## DATASET EXTRACT
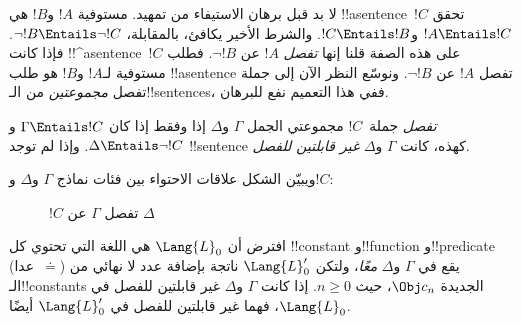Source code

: \documentclass[../../../include/open-logic-section]{subfiles}
\begin{document}


لا بد قبل برهان الاستيفاء من تمهيد. مستوفية
$!A$ و$!B$ هي !!a{sentence}~$!C$ تحقق $!A \Entails !C$
و$!C \Entails !B$. والشرط الأخير يكافئ، بالمقابلة،
$\lnot !B \Entails \lnot !C$. فإذا كانت !!^a{sentence}~$!C$
على هذه الصفة قلنا إنها \emph{تفصل} $!A$ عن $\lnot !B$.
فطلب مستوفية لـ$!A$ و$!B$ هو طلب !!a{sentence}
تفصل $!A$ عن $\lnot !B$. ونوسّع النظر الآن إلى جملة
تفصل \emph{مجموعتين} من الـ!!{sentence}s، ففي هذا
التعميم نفع للبرهان.

\begin{defn}
\emph{تفصل} جملة~$!C$ مجموعتي الجمل $\Gamma$ و$\Delta$ إذا وفقط إذا كان
$\Gamma \Entails !C$ و$\Delta \Entails \lnot !C$. وإذا لم توجد
!!{sentence} كهذه، كانت $\Gamma$ و$\Delta$ \emph{غير قابلتين للفصل}.
\end{defn}

ويبيّن الشكل علاقات الاحتواء بين فئات نماذج $\Gamma$ و$\Delta$ و$!C$:
\begin{figure}[h]
  \centering
  \caption{$!C$ تفصل $\Gamma$ عن $\Delta$}
\end{figure}


\begin{lem}
افترض أن $\Lang{L}_0$ هي اللغة التي تحتوي كل !!{constant} و!!{function}
و!!{predicate} (عدا~$\doteq$) يقع في $\Gamma$ و$\Delta$ \emph{معًا}،
ولتكن $\Lang{L}'_0$ ناتجة بإضافة عدد لا نهائي من الـ!!{constant}s الجديدة
$\Obj c_n$، حيث $n \ge 0$. إذا كانت $\Gamma$ و$\Delta$ غير قابلتين
للفصل في $\Lang{L}_0$، فهما غير قابلتين للفصل في $\Lang{L}'_0$ أيضًا.
\end{lem}
\end{document}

## ASSIGNMENT
Among the lines of the material, some contain the string "sentence". State how many, and nothing more.

## ANSWER SECTION
5